Professor Margit Livingston on Legal Malpractice for Failure to File a U.C.C. Article 9 Financing Statement

Professor Margit Livingston on Legal Malpractice for Failure to File a U.C.C. Article 9 Financing Statement

 Every secured party's nightmare is the realization that it forgot to file a financing statement in the appropriate public office to perfect its security interest. Sometimes that nightmare extends to the secured party's attorney, who may find herself facing a legal malpractice claim for failing to properly perfect a client's security interest. Without perfection, a security interest is subordinated to many third party interests and is avoidable by the debtor's bankruptcy trustee. See U.C.C. §§ 9-317 (Official Text 2013) (giving perfected security interests priority over lien creditors and certain buyers); 9-322 (a) (according perfected senior secured parties priority over later secured parties). See also 11 U.S.C. § 544 (a) (2011) (allowing the trustee in bankruptcy to set aside unperfected security interests). Over a strong dissent, the Mississippi Court of Appeals recently held that whether an attorney breached a duty of professional care to a client by not filing a financing statement was a question of fact that could not be resolved by summary judgment. Jennings v. Shuler, 2014 Miss. App. LEXIS 55 (Miss. Ct. App. Feb. 4, 2014) (hereinafter Jennings) [an enhanced version of this opinion is available to subscribers]. In so holding, the court reversed the lower court, which had found as a matter of law that the attorney did not owe the client the duty to file a financing statement.

In Jennings v. Shuler, Jennings lent money to her son Luther Allen West. 2014 Miss. App. LEXIS 55, at *3. She later asked West for a security interest in various property, including some farm equipment and West's interest in a partnership. At Jennings's direction, the attorney Shuler drafted a security agreement granting Jennings a security interest in "[a]ll farm equipment now owned or hereafter acquired by [West], including but not limited to those items of equipment set forth on Exhibit 'A' attached hereto." 2014 Miss. App. LEXIS 55, at *3-4. But the parties did not attach an Exhibit A. In December 2002, Jennings and West signed the security agreement; the attorney Shuler told them that he would need West's farm equipment list to file a financing statement. 2014 Miss. App. LEXIS 55, at *4. Because the list was not supplied, Shuler did not file the financing statement.

In April 2003, Jennings assigned her right to receive the loan payments from West to First Security Bank. Jennings, 2014 Miss. App. LEXIS 55, at *4. The Bank asked Shuler to turn over the loan documents, which he did. Shuler encouraged the Bank to obtain the farm equipment list and file an appropriate financing statement. 2014 Miss. App.
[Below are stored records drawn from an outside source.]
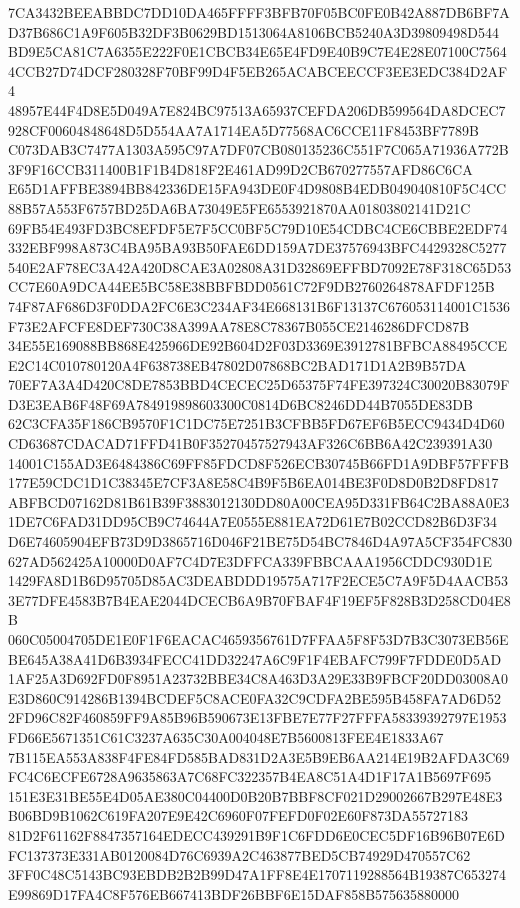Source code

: \documentclass[UTF8,fontset=fandol,zihao=-4,a4paper]{ctexart}
\begin{document}
{{7CA3432BEEABBDC7DD10DA465FFFF3BFB70F05BC0FE0B42A887DB6BF7AD37B686C1A9F605B32DF3B0629BD1513064A8106BCB5240A3D39809498D544
BD9E5CA81C7A6355E222F0E1CBCB34E65E4FD9E40B9C7E4E28E07100C75644CCB27D74DCF280328F70BF99D4F5EB265ACABCEECCF3EE3EDC384D2AF4
48957E44F4D8E5D049A7E824BC97513A65937CEFDA206DB599564DA8DCEC7928CF00604848648D5D554AA7A1714EA5D77568AC6CCE11F8453BF7789B
C073DAB3C7477A1303A595C97A7DF07CB080135236C551F7C065A71936A772B3F9F16CCB311400B1F1B4D818F2E461AD99D2CB670277557AFD86C6CA
E65D1AFFBE3894BB842336DE15FA943DE0F4D9808B4EDB049040810F5C4CC88B57A553F6757BD25DA6BA73049E5FE6553921870AA01803802141D21C
69FB54E493FD3BC8EFDF5E7F5CC0BF5C79D10E54CDBC4CE6CBBE2EDF74332EBF998A873C4BA95BA93B50FAE6DD159A7DE37576943BFC4429328C5277
540E2AF78EC3A42A420D8CAE3A02808A31D32869EFFBD7092E78F318C65D53CC7E60A9DCA44EE5BC58E38BBFBDD0561C72F9DB2760264878AFDF125B
74F87AF686D3F0DDA2FC6E3C234AF34E668131B6F13137C676053114001C1536F73E2AFCFE8DEF730C38A399AA78E8C78367B055CE2146286DFCD87B
34E55E169088BB868E425966DE92B604D2F03D3369E3912781BFBCA88495CCEE2C14C010780120A4F638738EB47802D07868BC2BAD171D1A2B9B57DA
70EF7A3A4D420C8DE7853BBD4CECEC25D65375F74FE397324C30020B83079FD3E3EAB6F48F69A784919898603300C0814D6BC8246DD44B7055DE83DB
62C3CFA35F186CB9570F1C1DC75E7251B3CFBB5FD67EF6B5ECC9434D4D60CD63687CDACAD71FFD41B0F35270457527943AF326C6BB6A42C239391A30
14001C155AD3E6484386C69FF85FDCD8F526ECB30745B66FD1A9DBF57FFFB177E59CDC1D1C38345E7CF3A8E58C4B9F5B6EA014BE3F0D8D0B2D8FD817
ABFBCD07162D81B61B39F3883012130DD80A00CEA95D331FB64C2BA88A0E31DE7C6FAD31DD95CB9C74644A7E0555E881EA72D61E7B02CCD82B6D3F34
D6E74605904EFB73D9D3865716D046F21BE75D54BC7846D4A97A5CF354FC830627AD562425A10000D0AF7C4D7E3DFFCA339FBBCAAA1956CDDC930D1E
1429FA8D1B6D95705D85AC3DEABDDD19575A717F2ECE5C7A9F5D4AACB533E77DFE4583B7B4EAE2044DCECB6A9B70FBAF4F19EF5F828B3D258CD04E8B
060C05004705DE1E0F1F6EACAC4659356761D7FFAA5F8F53D7B3C3073EB56EBE645A38A41D6B3934FECC41DD32247A6C9F1F4EBAFC799F7FDDE0D5AD
1AF25A3D692FD0F8951A23732BBE34C8A463D3A29E33B9FBCF20DD03008A0E3D860C914286B1394BCDEF5C8ACE0FA32C9CDFA2BE595B458FA7AD6D52
2FD96C82F460859FF9A85B96B590673E13FBE7E77F27FFFA58339392797E1953FD66E5671351C61C3237A635C30A004048E7B5600813FEE4E1833A67
7B115EA553A838F4FE84FD585BAD831D2A3E5B9EB6AA214E19B2AFDA3C69FC4C6ECFE6728A9635863A7C68FC322357B4EA8C51A4D1F17A1B5697F695
151E3E31BE55E4D05AE380C04400D0B20B7BBF8CF021D29002667B297E48E3B06BD9B1062C619FA207E9E42C6960F07FEFD0F02E60F873DA55727183
81D2F61162F8847357164EDECC439291B9F1C6FDD6E0CEC5DF16B96B07E6DFC137373E331AB0120084D76C6939A2C463877BED5CB74929D470557C62
3FF0C48C5143BC93EBDB2B2B99D47A1FF8E4E1707119288564B19387C653274E99869D17FA4C8F576EB667413BDF26BBF6E15DAF858B575635880000
}}
\end{document}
LEXIS 55, at *5. West finally gave the Bank the list in January 2004, but Shuler was not informed of this fact, and neither the Bank nor Shuler filed a financing statement with respect to any of the collateral, including West's interest in the partnership. 2014 Miss. App. LEXIS 55, at *5.
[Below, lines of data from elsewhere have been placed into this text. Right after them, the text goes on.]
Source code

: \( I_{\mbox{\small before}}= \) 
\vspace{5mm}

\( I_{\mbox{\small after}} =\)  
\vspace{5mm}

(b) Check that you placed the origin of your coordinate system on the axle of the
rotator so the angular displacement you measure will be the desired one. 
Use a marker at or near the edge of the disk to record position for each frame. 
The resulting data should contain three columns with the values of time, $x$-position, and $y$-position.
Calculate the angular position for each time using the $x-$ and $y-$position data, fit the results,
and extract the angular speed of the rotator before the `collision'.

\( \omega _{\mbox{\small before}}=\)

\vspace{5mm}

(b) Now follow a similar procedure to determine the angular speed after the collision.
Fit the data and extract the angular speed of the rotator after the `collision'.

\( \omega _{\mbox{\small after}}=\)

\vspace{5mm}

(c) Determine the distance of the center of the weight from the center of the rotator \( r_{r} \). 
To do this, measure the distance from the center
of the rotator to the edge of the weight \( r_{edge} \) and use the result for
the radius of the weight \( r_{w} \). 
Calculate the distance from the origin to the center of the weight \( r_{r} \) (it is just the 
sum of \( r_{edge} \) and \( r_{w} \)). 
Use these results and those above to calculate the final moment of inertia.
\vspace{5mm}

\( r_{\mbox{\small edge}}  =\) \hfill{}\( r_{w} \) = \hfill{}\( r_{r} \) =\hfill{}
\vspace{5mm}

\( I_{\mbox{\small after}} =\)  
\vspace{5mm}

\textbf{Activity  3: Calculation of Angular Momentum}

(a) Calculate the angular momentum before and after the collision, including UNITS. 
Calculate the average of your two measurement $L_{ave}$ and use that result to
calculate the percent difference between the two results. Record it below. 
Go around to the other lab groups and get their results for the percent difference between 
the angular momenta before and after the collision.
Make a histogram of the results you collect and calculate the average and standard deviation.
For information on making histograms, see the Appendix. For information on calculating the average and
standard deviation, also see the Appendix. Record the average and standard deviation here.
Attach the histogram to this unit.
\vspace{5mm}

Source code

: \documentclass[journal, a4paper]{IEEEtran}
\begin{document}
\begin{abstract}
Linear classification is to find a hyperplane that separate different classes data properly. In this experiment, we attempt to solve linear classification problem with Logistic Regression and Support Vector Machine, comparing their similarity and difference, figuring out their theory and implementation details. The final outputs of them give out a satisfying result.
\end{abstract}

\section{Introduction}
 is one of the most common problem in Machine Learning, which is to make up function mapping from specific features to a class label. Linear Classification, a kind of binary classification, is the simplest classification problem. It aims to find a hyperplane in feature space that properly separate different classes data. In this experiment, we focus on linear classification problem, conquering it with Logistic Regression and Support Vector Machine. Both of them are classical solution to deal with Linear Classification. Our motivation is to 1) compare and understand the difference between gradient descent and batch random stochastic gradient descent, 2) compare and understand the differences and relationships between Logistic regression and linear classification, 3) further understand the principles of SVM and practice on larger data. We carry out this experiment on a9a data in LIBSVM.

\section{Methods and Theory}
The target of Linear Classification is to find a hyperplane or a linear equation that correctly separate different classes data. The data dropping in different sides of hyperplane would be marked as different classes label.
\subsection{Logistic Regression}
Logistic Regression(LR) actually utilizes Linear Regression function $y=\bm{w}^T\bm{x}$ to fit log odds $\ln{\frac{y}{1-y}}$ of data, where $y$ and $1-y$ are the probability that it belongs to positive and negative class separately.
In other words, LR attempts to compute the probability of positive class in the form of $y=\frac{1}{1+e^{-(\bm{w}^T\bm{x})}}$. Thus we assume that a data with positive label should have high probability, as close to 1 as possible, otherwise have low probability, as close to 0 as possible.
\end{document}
West filed for bankruptcy in March 2006, and the trustee challenged Jennings's status as a secured creditor based on her failure to perfect her security interest in the collateral.Jennings, 2014 Miss. App. LEXIS 55, at *6-7. Under the strong arm clause of the federal Bankruptcy Code, the trustee may avoid unperfected security interests. 11 U.S.C. § 544 (a) (2011) [an annotated version of this statute is available to subscribers]. Jennings ultimately settled with the trustee after the bankruptcy court found that her claim to West's share in the partnership was superior to that of the bankruptcy estate.Jennings, 2014 Miss. App. LEXIS 55, at *8. She received $15,600 more than the appraised value of West's partnership interest.